Did a family member die? You may have to submit the IRS for it by this day

If you have an account at this bank, don't forget this: there is something you should confirm before filing the IRS this year

Until June 30, it may be necessary to submit the Income Tax declaration of a relative who died in 2025. The death of a taxpayer does not, in itself, eliminate the obligation to declare income received up to the date of death. In many cases, this responsibility lies with the surviving spouse, widower or head of the estate. According to , late delivery may result in a fine.

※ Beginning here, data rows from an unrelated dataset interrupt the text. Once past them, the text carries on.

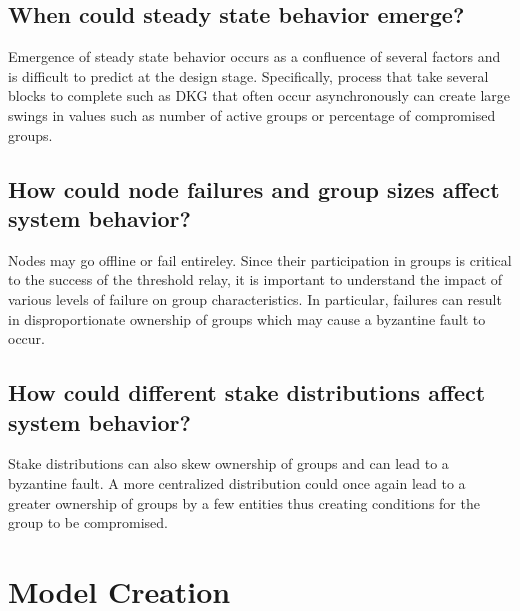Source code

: \documentclass[conference]{IEEEtran}
\begin{document}
\subsection{When could steady state behavior emerge?}
Emergence of steady state behavior occurs as a confluence of several factors and is difficult
to predict at the design stage. Specifically, process that take several blocks to complete 
such as DKG that often occur asynchronously can create large swings in values such as number of active
groups or percentage of compromised groups. 

\subsection{How could node failures and group sizes affect system behavior?}
Nodes may go offline or fail entireley. Since their participation in groups is critical to the 
success of the threshold relay, it is important to understand the impact of various levels
of failure on group characteristics. In particular, failures can result in disproportionate ownership
of groups which may cause a byzantine fault to occur. 

\subsection{How could different stake distributions affect system behavior?}
Stake distributions can also skew ownership of groups and can lead to a byzantine fault. A more
centralized distribution could once again lead to a greater ownership of groups by a few entities
thus creating conditions for the group to be compromised. 

\section{Model Creation}
\end{document}
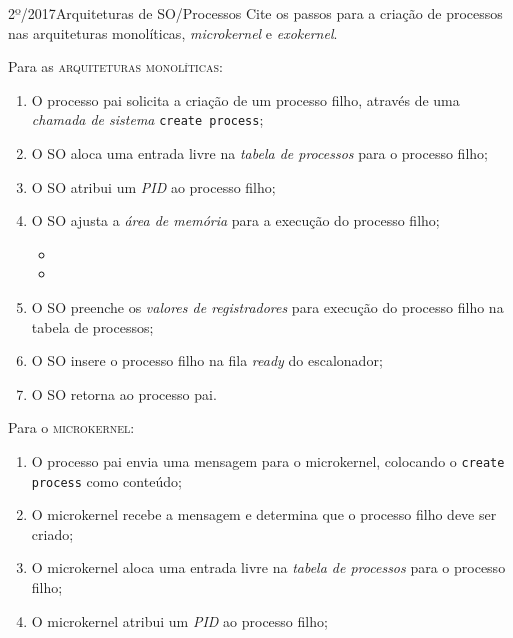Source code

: \begin{exercicio}
  {2º/2017}{Arquiteturas de SO/Processos}
  {Cite os passos para a criação de processos nas arquiteturas monolíticas, \textit{microkernel} e \textit{exokernel}.}

  Para as \textsc{arquiteturas monolíticas}:
  \begin{enumerate}
    \item O processo pai solicita a criação de um processo filho, através de uma \textit{chamada de sistema} \texttt{create process};

    \item O SO aloca uma entrada livre na \textit{tabela de processos} para o processo filho;

    \item O SO atribui um \textit{PID} ao processo filho;

    \item O SO ajusta a \textit{área de memória} para a execução do processo filho;
    \begin{itemize}
      \item %
      \item %
    \end{itemize}

    \item O SO preenche os \textit{valores de registradores} para execução do processo filho na tabela de processos;

    \item O SO insere o processo filho na fila \textit{ready} do escalonador;

    \item O SO retorna ao processo pai.
  \end{enumerate}

  Para o \textsc{microkernel}:
  \begin{enumerate}
    \item O processo pai envia uma mensagem para o microkernel, colocando o \texttt{create process} como conteúdo;

    \item O microkernel recebe a mensagem e determina que o processo filho deve ser criado;

    \item O microkernel aloca uma entrada livre na \textit{tabela de processos} para o processo filho;

    \item O microkernel atribui um \textit{PID} ao processo filho;


\end{enumerate}
\end{exercicio}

The Model 3 declaration must include all income obtained by the deceased up to the day of death, whether wages, pensions, rent or other amounts subject to the IRS. The declaration may result in a refund, which will be paid to the indicated IBAN, or in a billing note, if there is tax payable.

Double head plays a central role

In addition to the IRS, there are other tax obligations after a taxpayer’s death. To ECO, Luís Nascimento, tax specialist at Ilya consultancy, explains that the head of the couple must submit the Model 1 Stamp Tax declaration, identifying the heirs and inherited assets, including any debts, by the end of the third month following the death.

This obligation is related to assets transmitted by inheritance. If the person died in June, for example, the declaration must be submitted by the end of September. João España, inspector at Broseta, highlights to ECO that the obligation exists whenever there are assets to declare in Portugal, even when close family members are exempt from paying Stamp Tax.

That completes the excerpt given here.